Cedar Sanderson is doing N'inktober, so I'm going to follow along and do what I've been trained to do by the Raconteur Press Postcard books: come up with a story to match her visual prompts. I can't guarantee that I'll have a complete story for every image, but I'm going to at least try to come up with a scene, a start, or an idea!
Sideways Windswept
The air was whispering to her again. Words that were barely audible, slipping through her ears and into her brain without her even noticing. She could actually hear it, if she tried. If she stopped, if she held herself very still, if she ignored the sound of her own heartbeat. Then she could pick out the words on the wind, each one uttered in a different voice:
Turn back.
Lie down.
Give up.
She ignored the voices and stepped carefully from one stone to the next on the Path. Here, it passed through the shallow edge of the sea. The stones that comprised it here were slick and rounded, worn smooth by time and tide. Every step threatened to send her feet out from under her, spilling her into the foamy gray water.
If she lost her footing and fell, she would slip under the gray surface and sink forever in the darkness. She knew that, as sure as she knew the feel of her own name; but she could not recall where she had learned it, or who had taught it to her. So she studied each step carefully, judging the wind and the waves and her own balance before making any move.
Earlier, she’d had to dance carefully along the Path, treading on jagged volcanic rocks. Those had shifted underfoot with the slightest pressure, twisting under her, threatening to drop her onto the razor-sharp stones. If she had lost her footing there, she would have tumbled across them, razor-sharp stones slicing and grinding until there was nothing left of her but blood and memory.
She waited for a break in the waves and took another step. Paused to make sure of her balance, then risked taking her eyes off the waves for just moment to make sure of where she was. With a cry, she threw herself foward, off the last stone and onto the thin strip of white sand underneath the cliff face.

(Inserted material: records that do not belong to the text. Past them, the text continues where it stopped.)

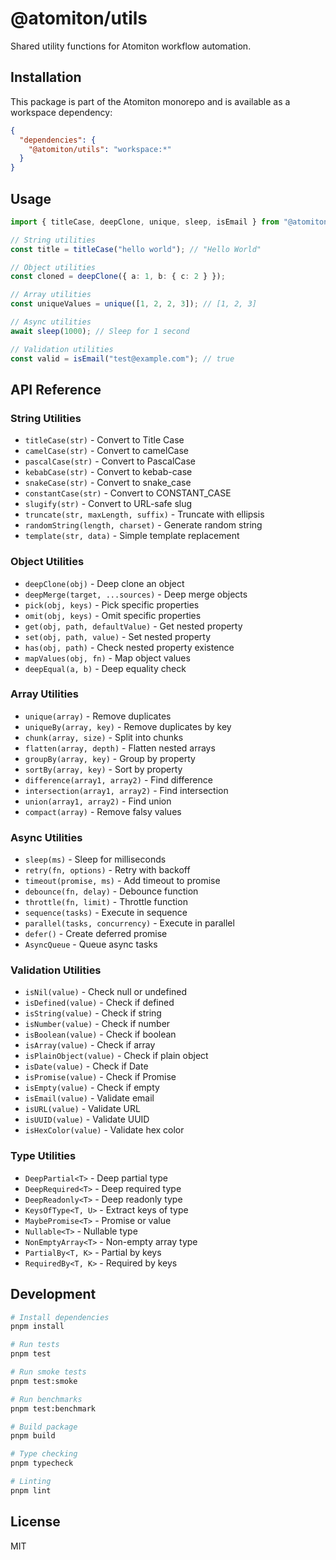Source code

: # @atomiton/utils

Shared utility functions for Atomiton workflow automation.

## Installation

This package is part of the Atomiton monorepo and is available as a workspace
dependency:

```json
{
  "dependencies": {
    "@atomiton/utils": "workspace:*"
  }
}
```

## Usage

```typescript
import { titleCase, deepClone, unique, sleep, isEmail } from "@atomiton/utils";

// String utilities
const title = titleCase("hello world"); // "Hello World"

// Object utilities
const cloned = deepClone({ a: 1, b: { c: 2 } });

// Array utilities
const uniqueValues = unique([1, 2, 2, 3]); // [1, 2, 3]

// Async utilities
await sleep(1000); // Sleep for 1 second

// Validation utilities
const valid = isEmail("test@example.com"); // true
```

## API Reference

### String Utilities

- `titleCase(str)` - Convert to Title Case
- `camelCase(str)` - Convert to camelCase
- `pascalCase(str)` - Convert to PascalCase
- `kebabCase(str)` - Convert to kebab-case
- `snakeCase(str)` - Convert to snake_case
- `constantCase(str)` - Convert to CONSTANT_CASE
- `slugify(str)` - Convert to URL-safe slug
- `truncate(str, maxLength, suffix)` - Truncate with ellipsis
- `randomString(length, charset)` - Generate random string
- `template(str, data)` - Simple template replacement

### Object Utilities

- `deepClone(obj)` - Deep clone an object
- `deepMerge(target, ...sources)` - Deep merge objects
- `pick(obj, keys)` - Pick specific properties
- `omit(obj, keys)` - Omit specific properties
- `get(obj, path, defaultValue)` - Get nested property
- `set(obj, path, value)` - Set nested property
- `has(obj, path)` - Check nested property existence
- `mapValues(obj, fn)` - Map object values
- `deepEqual(a, b)` - Deep equality check

### Array Utilities

- `unique(array)` - Remove duplicates
- `uniqueBy(array, key)` - Remove duplicates by key
- `chunk(array, size)` - Split into chunks
- `flatten(array, depth)` - Flatten nested arrays
- `groupBy(array, key)` - Group by property
- `sortBy(array, key)` - Sort by property
- `difference(array1, array2)` - Find difference
- `intersection(array1, array2)` - Find intersection
- `union(array1, array2)` - Find union
- `compact(array)` - Remove falsy values

### Async Utilities

- `sleep(ms)` - Sleep for milliseconds
- `retry(fn, options)` - Retry with backoff
- `timeout(promise, ms)` - Add timeout to promise
- `debounce(fn, delay)` - Debounce function
- `throttle(fn, limit)` - Throttle function
- `sequence(tasks)` - Execute in sequence
- `parallel(tasks, concurrency)` - Execute in parallel
- `defer()` - Create deferred promise
- `AsyncQueue` - Queue async tasks

### Validation Utilities

- `isNil(value)` - Check null or undefined
- `isDefined(value)` - Check if defined
- `isString(value)` - Check if string
- `isNumber(value)` - Check if number
- `isBoolean(value)` - Check if boolean
- `isArray(value)` - Check if array
- `isPlainObject(value)` - Check if plain object
- `isDate(value)` - Check if Date
- `isPromise(value)` - Check if Promise
- `isEmpty(value)` - Check if empty
- `isEmail(value)` - Validate email
- `isURL(value)` - Validate URL
- `isUUID(value)` - Validate UUID
- `isHexColor(value)` - Validate hex color

### Type Utilities

- `DeepPartial<T>` - Deep partial type
- `DeepRequired<T>` - Deep required type
- `DeepReadonly<T>` - Deep readonly type
- `KeysOfType<T, U>` - Extract keys of type
- `MaybePromise<T>` - Promise or value
- `Nullable<T>` - Nullable type
- `NonEmptyArray<T>` - Non-empty array type
- `PartialBy<T, K>` - Partial by keys
- `RequiredBy<T, K>` - Required by keys

## Development

```bash
# Install dependencies
pnpm install

# Run tests
pnpm test

# Run smoke tests
pnpm test:smoke

# Run benchmarks
pnpm test:benchmark

# Build package
pnpm build

# Type checking
pnpm typecheck

# Linting
pnpm lint
```

## License

MIT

She curled up and let the tension out, shaking like a leaf. She would have cried from frustration, if she could remember how. She’d traded her tears for something, long ago. Maybe. Memory was mutable, here in the sideways places. It came and went and came again; sometimes scattering like sparks from a fire, sometimes swirling like… like…
Like something she couldn’t remember. That started her shaking again. She waited until that passed, then uncoiled and sat up, her back against the rough stone of the cliff. The word-whispers of the breeze stirred her hair, making it twist and tremble.

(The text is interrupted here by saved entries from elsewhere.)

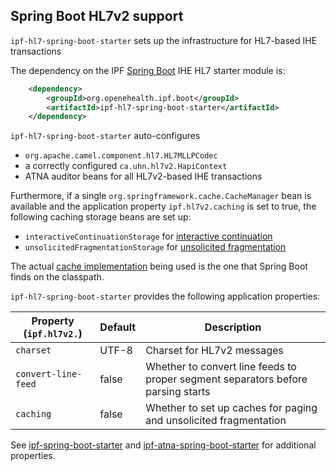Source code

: ## Spring Boot HL7v2 support

`ipf-hl7-spring-boot-starter` sets up the infrastructure for HL7-based IHE transactions
 
The dependency on the IPF [Spring Boot] IHE HL7 starter module is:

```xml
    <dependency>
        <groupId>org.openehealth.ipf.boot</groupId>
        <artifactId>ipf-hl7-spring-boot-starter</artifactId>
    </dependency>
```


`ipf-hl7-spring-boot-starter` auto-configures 

* `org.apache.camel.component.hl7.HL7MLLPCodec`
* a correctly configured `ca.uhn.hl7v2.HapiContext` 
* ATNA auditor beans for all HL7v2-based IHE transactions

Furthermore, if a single `org.springframework.cache.CacheManager` bean is available and the application
property `ipf.hl7v2.caching` is set to true, the following caching storage beans are set up:

* `interactiveContinuationStorage` for [interactive continuation](../ipf-platform-camel-ihe-mllp/interactiveContinuation.html)
* `unsolicitedFragmentationStorage` for [unsolicited fragmentation](../ipf-platform-camel-ihe-mllp/unsolicitedFragmentation.html)

The actual [cache implementation](https://docs.spring.io/spring-boot/docs/current/reference/html/boot-features-caching.html)
being used is the one that Spring Boot finds on the classpath.

`ipf-hl7-spring-boot-starter` provides the following application properties:

| Property (`ipf.hl7v2.`)    | Default               | Description                                        |
|----------------------------|-----------------------|-----------------------------------------------------|
| `charset`                  | UTF-8                 | Charset for HL7v2 messages
| `convert-line-feed`        | false                 | Whether to convert line feeds to proper segment separators before parsing starts
| `caching`                  | false                 | Whether to set up caches for paging and unsolicited fragmentation

See [ipf-spring-boot-starter](../ipf-spring-boot-starter/index.html) and [ipf-atna-spring-boot-starter](../ipf-atna-spring-boot-starter/index.html) for
additional properties.

[Spring Boot]: https://projects.spring.io/spring-boot/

Dust-devil. That was the word. She’d almost forgotten the word for it. She would never forget what it had looked like, though. That memory was not for sale. If she closed her eyes, she was back there at the old crossroads at midnight. Watching it spin lazily in the moonlight, never quite touching the ground.

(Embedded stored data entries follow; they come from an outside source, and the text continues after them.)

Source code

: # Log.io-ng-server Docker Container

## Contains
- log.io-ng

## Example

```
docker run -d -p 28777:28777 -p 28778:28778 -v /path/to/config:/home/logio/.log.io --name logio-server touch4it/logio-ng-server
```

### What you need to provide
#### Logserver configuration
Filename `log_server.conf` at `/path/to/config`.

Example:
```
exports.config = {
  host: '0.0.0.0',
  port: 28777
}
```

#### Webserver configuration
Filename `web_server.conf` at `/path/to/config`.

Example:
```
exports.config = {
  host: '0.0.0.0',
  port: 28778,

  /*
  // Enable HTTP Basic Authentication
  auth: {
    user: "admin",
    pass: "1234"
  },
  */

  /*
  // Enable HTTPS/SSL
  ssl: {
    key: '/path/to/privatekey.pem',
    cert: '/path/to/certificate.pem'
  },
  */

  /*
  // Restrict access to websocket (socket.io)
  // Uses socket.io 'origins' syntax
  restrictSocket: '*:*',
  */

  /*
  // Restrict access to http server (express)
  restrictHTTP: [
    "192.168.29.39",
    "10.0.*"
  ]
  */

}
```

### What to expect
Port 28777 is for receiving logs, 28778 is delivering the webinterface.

That was when she had first heard the whispers. They were different, then. Enticing. The voices had wanted her to make a bargain. They had promised her heart’s desire, if she would step through. If she could make it to the end of the Path.
The Path. She pushed herself up, every muscle aching from weariness, wishing she could cry. She had to keep moving. Where was the Path? The tiny beach she was on was barely big enough for her. On either side of her, it disappeared into the sickly looking water.
She turned, slowly, and looked up.
Above her, growing from the side of the cliff, was an enormous tree. Its leaves were glossy black, ugly things with strange, thick veins. Roots from its twisted trunk plunged into the rock of the cliff face anywhere there was a crack in the stone. As she watched, a root oozed out from a cleft in the rock. It moved slowly, twisting back on itself until it encountered another moving root. The two intertwined into a knot before turning back into the cliff and forcing their way into another fissure with the sound of splintering rock.
She’d have to climb to stay on the Path.
She knew the roots would slither out from under her like slow snakes. They would try to bind her if she stayed too long in one spot. Trap her and squeeze her slowly until her bones cracked and splintered as they wrung the hot blood from her body.
She tilted her head back, looking for the top of the cliff, and froze. Far above her, tangled in one of the roots of the tree, something blue fluttered like a flag. It was too far away to make out more than that, but she knew it immediately. A square of blue cloth, maybe yard or so, just big enough to wrap around a child.
She reached up and grabbed a root that immediately stirred and started to curl around, trying to trap her hand. As she hauled herself up, she heard another voice, one not much louder than the whispers on the wind. It had been so long since she’d spoken that it took her a moment to realize the she, herself, had spoken. She yanked her hand free of the root with a snarl and spoke again.
“Hold on, baby. Mama’s coming.”


This one hits close to home for me. Very well written and realized.